Complainants testified at length about two issues that they believed to be the reasons the subject property should be valued at either $0 or $80,000: repeated flooding of a creek running along the property’s boundary and the odor from a pet food palatants factory.
With regard to the repeated flooding of the creek, Complainants testified that three inches of rain would cause the creek to flood portions of the subject property, which is situated in a valley. In conjunction with their Exhibits A through T, Complainants testified that water from flooding had entered the garage and basement in May 2008. Complainants testified that they had flood insurance at one point in time. Complainants testified that they had constructed earthen berms and installed drains and pumps to keep the floodwater away from the house. Complainants testified that the flooding was not disclosed when they purchased the subject property and that the inspection did not reveal evidence of previous flooding. Complainants testified that flooding in the street and driveway prevented or interfered with ingress and egress of the subject property.
With regard to the odor from the factory, Complainants testified that the odor “invades” the subject property, either when the windows are open or when they are closed. Complainants testified that the odor was not permanent but intermittent and that they never know when the odor will occur. Complainants testified that the odor is strong enough to wake them from sleep at night. Complainants testified that they have notified the factory about the offensive odor.

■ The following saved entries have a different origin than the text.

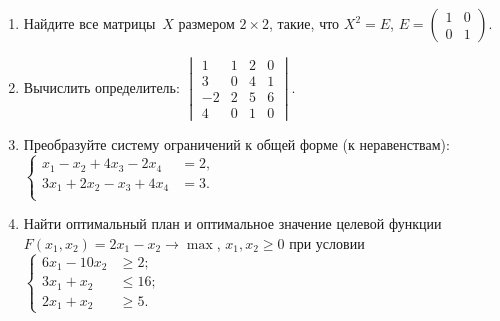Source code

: \documentclass[a5paper,10pt]{extarticle}
\begin{document}
\begin{enumerate}
\item 
	Найдите все матрицы~$X$ размером $2\times 2$, такие, что 
	$X^2=E$,\quad 
	$E=\begin{pmatrix}
		1 & 0\\
		0 & 1
	\end{pmatrix}.
	$	
	\item Вычислить определитель: 
		$\begin{vmatrix}
				1  & 1  & 2  & 0  \\
				3  & 0  & 4  & 1  \\
			 -2  & 2  & 5  & 6  \\
				4  & 0  & 1  & 0
			\end{vmatrix}$.


\item Преобразуйте систему ограничений к общей форме (к неравенствам): 
$
\left\lbrace
\begin{aligned}
  x_1-x_2+4x_3-2x_4&=2,\\
  3x_1+2x_2-x_3+4x_4&=3.\\
\end{aligned}
\right.
$

  \item Найти оптимальный план и оптимальное значение целевой функции
		$F(x_{1},x_{2})=2x_{1}-x_{2} \to \max$, $x_{1},x_{2}\geqslant 0$
		при условии
 $
  \left\lbrace \begin{aligned}
    6x_{1}-10x_{2}	 &\geqslant	2;\\
    3x_{1}+	x_{2}	&\leqslant 16;\\
    2x_{1}	+x_{2} &\geqslant	5.
  \end{aligned} \right.
 $  

 
\end{enumerate}
\end{document}
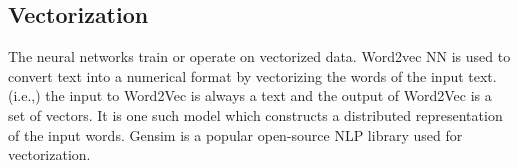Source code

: \subsection{Vectorization}

The neural networks train or operate on vectorized data. Word2vec NN is used to
convert text into a numerical format by vectorizing the words of the input text. (i.e.,) the input to Word2Vec is always a text and the output of Word2Vec is a set of vectors.
It is one such model which constructs a distributed representation of the input words.
Gensim is a popular open-source NLP library used for vectorization.
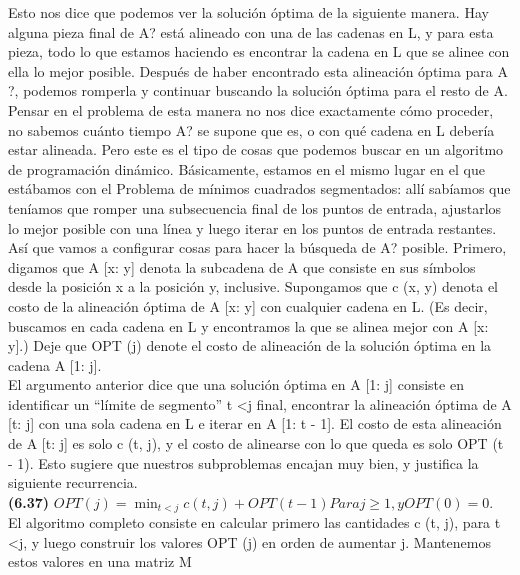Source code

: \documentclass[a4paper, 12pt]{book}
\theoremstyle{dotless}
\begin{document}
Esto nos dice que podemos ver la solución óptima de la siguiente manera. Hay alguna pieza final de A? está alineado con una de las cadenas en L, y para esta pieza, todo lo que estamos haciendo es encontrar la cadena en L que se alinee con ella lo mejor posible. Después de haber encontrado esta alineación óptima para A ?, podemos romperla y continuar buscando la solución óptima para el resto de A.\\

Pensar en el problema de esta manera no nos dice exactamente cómo proceder, no sabemos cuánto tiempo A? se supone que es, o con qué cadena en L debería estar alineada. Pero este es el tipo de cosas que podemos buscar en un algoritmo de programación dinámico. Básicamente, estamos en el mismo lugar en el que estábamos con el Problema de mínimos cuadrados segmentados: allí sabíamos que teníamos que romper una subsecuencia final de los puntos de entrada, ajustarlos lo mejor posible con una línea y luego iterar en los puntos de entrada restantes.\\

Así que vamos a configurar cosas para hacer la búsqueda de A? posible. Primero, digamos que A [x: y] denota la subcadena de A que consiste en sus símbolos desde la posición x a la posición y, inclusive. Supongamos que c (x, y) denota el costo de la alineación óptima de A [x: y] con cualquier cadena en L. (Es decir, buscamos en cada cadena en L y encontramos la que se alinea mejor con A [x: y].) Deje que OPT (j) denote el costo de alineación de la solución óptima en la cadena A [1: j].\\

El argumento anterior dice que una solución óptima en A [1: j] consiste en identificar un ``límite de segmento'' t <j final, encontrar la alineación óptima de A [t: j] con una sola cadena en L e iterar en A [1: t - 1]. El costo de esta alineación de A [t: j] es solo c (t, j), y el costo de alinearse con lo que queda es solo OPT (t - 1). Esto sugiere que nuestros subproblemas encajan muy bien, y justifica la siguiente recurrencia.\\

\textbf{(6.37)} $OPT(j) = \min_{t<j} c(t, j) + OPT(t − 1) Para j ≥ 1, y OPT(0) = 0.$\\

El algoritmo completo consiste en calcular primero las cantidades c (t, j), para t <j, y luego construir los valores OPT (j) en orden de aumentar j. Mantenemos estos valores en una matriz M\\
\end{document}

On cross examination, Complainants testified that the photographs in Exhibit C showing floodwater entering the garage and basement of the home in 2008 did not depict the house as it was on January 1, 2017. Complainants testified that they had a wall built where the garage doors once were located. Complainants testified that floodwater entered the house in December 2015 through a cold joint in the concrete wall but that they did not have photographs of the damage to carpet and drywall. Complainants testified that they had flood insurance but did not file a claim because they believed the deductible would have been higher than the amount of the actual damages, about $1,250. Complainants testified that no floodwater has entered the house since December 2015. Complainants testified that they had made improvements to the subject since 2008, e.g., berms, drains, built a garage addition to the house, built a new driveway on higher ground. Complainants testified that the addition to the house in 2013 required an appraisal to obtain the loan. Complainants testified that value from the appraisal was $390,000. Complainants testified that new siding, a new roof, new gutters, a new driveway, and a new two-story garage were built. Complainants testified that the flooding issue never came up with regard to the appraisal.

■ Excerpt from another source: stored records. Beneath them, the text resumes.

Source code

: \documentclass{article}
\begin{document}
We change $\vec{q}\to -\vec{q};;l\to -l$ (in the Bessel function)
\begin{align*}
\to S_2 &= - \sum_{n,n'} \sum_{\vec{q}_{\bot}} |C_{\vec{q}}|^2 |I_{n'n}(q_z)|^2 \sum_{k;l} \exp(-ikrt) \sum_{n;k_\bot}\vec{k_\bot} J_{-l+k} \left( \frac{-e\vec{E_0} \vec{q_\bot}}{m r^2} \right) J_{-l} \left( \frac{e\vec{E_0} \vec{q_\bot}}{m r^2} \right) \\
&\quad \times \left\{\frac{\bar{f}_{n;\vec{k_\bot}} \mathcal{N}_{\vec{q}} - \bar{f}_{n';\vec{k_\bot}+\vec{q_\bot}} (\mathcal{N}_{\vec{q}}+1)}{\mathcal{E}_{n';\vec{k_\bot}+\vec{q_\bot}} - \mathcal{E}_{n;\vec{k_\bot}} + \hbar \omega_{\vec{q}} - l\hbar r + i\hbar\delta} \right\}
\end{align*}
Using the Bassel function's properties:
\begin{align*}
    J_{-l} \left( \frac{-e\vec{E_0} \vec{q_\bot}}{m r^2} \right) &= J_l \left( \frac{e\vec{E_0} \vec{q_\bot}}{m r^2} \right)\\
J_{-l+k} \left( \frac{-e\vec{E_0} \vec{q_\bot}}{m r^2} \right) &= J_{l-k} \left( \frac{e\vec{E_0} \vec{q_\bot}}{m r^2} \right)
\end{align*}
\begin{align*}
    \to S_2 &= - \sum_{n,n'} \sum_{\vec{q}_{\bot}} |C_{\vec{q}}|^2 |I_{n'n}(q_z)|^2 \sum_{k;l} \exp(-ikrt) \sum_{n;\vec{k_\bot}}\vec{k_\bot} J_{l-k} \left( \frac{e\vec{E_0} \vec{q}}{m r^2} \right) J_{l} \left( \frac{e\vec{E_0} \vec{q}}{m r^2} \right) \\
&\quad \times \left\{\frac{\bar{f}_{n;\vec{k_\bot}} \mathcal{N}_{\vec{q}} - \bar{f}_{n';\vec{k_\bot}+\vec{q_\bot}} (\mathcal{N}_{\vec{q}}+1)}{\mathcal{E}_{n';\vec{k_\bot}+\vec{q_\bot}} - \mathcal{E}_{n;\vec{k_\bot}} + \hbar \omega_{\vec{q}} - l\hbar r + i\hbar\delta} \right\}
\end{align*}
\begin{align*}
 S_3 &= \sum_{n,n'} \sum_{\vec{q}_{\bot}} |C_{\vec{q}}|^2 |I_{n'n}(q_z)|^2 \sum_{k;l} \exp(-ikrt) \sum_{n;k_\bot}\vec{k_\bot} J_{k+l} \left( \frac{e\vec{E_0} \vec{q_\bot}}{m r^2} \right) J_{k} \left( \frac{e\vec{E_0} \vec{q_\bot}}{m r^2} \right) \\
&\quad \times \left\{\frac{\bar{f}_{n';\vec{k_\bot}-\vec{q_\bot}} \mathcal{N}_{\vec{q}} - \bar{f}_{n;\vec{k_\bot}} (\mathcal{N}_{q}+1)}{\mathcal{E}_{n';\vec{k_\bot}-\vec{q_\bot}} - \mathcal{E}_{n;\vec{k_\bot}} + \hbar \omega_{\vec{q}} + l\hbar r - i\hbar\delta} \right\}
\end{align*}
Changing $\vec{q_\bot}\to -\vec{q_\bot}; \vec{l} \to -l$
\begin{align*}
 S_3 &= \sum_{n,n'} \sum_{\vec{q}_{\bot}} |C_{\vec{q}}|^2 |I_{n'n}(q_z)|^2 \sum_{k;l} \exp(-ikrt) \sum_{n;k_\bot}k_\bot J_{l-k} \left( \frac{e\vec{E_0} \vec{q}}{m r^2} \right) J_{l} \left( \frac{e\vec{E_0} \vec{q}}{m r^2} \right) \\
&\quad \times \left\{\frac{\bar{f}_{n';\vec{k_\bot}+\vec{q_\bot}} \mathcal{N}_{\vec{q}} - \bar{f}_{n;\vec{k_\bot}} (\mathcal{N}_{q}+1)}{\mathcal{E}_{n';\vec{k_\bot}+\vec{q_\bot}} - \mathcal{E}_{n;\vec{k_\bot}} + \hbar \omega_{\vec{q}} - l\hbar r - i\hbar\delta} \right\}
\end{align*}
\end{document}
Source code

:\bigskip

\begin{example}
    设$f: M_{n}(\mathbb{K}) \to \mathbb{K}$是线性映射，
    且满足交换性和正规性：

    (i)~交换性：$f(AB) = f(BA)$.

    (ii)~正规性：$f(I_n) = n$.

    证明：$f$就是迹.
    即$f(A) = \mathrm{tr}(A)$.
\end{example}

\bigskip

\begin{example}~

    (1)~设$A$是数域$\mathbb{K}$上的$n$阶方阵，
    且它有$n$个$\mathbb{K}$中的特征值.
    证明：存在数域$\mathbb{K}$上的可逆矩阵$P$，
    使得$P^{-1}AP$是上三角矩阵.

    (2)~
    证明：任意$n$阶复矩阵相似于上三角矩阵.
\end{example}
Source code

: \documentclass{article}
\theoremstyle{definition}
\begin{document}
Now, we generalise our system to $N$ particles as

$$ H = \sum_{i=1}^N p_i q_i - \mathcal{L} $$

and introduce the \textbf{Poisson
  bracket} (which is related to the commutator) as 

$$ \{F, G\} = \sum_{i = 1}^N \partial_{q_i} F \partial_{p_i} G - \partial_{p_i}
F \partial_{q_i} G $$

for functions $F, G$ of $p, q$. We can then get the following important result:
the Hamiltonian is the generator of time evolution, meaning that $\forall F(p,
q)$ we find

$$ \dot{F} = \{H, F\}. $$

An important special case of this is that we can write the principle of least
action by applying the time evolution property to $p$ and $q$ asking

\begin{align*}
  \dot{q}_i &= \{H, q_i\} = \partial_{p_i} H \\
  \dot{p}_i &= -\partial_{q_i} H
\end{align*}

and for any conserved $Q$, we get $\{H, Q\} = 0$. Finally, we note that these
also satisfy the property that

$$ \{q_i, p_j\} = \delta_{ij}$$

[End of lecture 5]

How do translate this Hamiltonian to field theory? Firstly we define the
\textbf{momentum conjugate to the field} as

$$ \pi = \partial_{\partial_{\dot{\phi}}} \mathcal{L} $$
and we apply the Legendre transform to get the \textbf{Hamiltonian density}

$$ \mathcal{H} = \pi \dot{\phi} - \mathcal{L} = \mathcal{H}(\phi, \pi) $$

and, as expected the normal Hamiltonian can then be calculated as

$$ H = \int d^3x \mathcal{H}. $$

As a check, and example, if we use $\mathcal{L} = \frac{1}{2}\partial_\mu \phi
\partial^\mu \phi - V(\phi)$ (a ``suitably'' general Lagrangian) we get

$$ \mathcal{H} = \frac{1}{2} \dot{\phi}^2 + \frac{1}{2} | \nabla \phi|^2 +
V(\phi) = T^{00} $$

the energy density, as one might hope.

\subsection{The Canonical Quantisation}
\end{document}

Complainants testified that the flooding in 2008 had been their worst property loss, under $10,000. Complainants testified that the floodwater in 2015 inside the house was not substantial and that no floodwater entered the house in 2017. Complainants testified that they finished part of the basement after the wall was built. Complainants testified that they repair damaged drywall themselves so they can enjoy the space. Complainants testified that the BOE lowered Respondent’s original valuation of the subject property due to their evidence regarding flooding. Complainants testified that the BOE had overlooked the offensive odor from the factory, which is approximately one-half of a mile from the subject property.
Complainants also presented the testimony of a neighbor, Patricia Bratcher (Ms. Bratcher). Ms. Bratcher testified that she had purchased a house on the same street as the subject property in 2007. Ms. Bratcher testified that, approximately one month after she purchased her house, the City of Lake St. Louis released water from a dam into the creek that flows behind her property and the subject property, resulting in three feet of floodwater entering her basement. Ms. Bratcher testified the seller of her property had disclosed that flooding had previously occurred. Ms. Bratcher testified that flooding had occurred on her property three times in 11 years and that she had made improvements to prevent or mitigate flooding. Ms. Bratcher testified that she had tried to sell her property but that it did not sell during the six months that it was on the market. Ms. Bratcher testified that at least one contract was cancelled due to the flooding problem. Ms. Bratcher testified that the flooding makes it impossible to sell the property. Ms. Bratcher testified that she would need to obtain an elevation certificate or have $30,000 to $60,000 of work performed to mitigate the high risk of being located in a flood plain or flood zone.
On cross examination, Ms. Bratcher testified that she had listed her property for $250,000. She testified that it had been built in 1972 and was a different style than the subject property.
- Respondent’s Evidence. Respondent advocated for the reinstatement of his original determination of the subject property’s TVM, $293,812. Respondent offered as evidence the testimony and appraisal report (Exhibit 1) of state certified residential real estate appraiser Christina A. Aguilar (The Appraiser). Respondent also offered the findings and notice of decision of the BOE (Exhibit 2). Complainants did not object to Respondent’s exhibits, which were received into the record.
The Appraiser testified that she has been a state certified appraiser since 2007. The Appraiser opined that the subject property had a TVM of $302,000 as of January 1, 2017, which supported the BOE’s valuation of $250,000 as of January 1, 2017, and supported Respondent’s initial valuation of $293,812, as of January 1, 2017. The Appraiser considered both the cost approach and the sales comparison approach in conducting the appraisal. The Appraiser found the income approach to be inapplicable to the subject property.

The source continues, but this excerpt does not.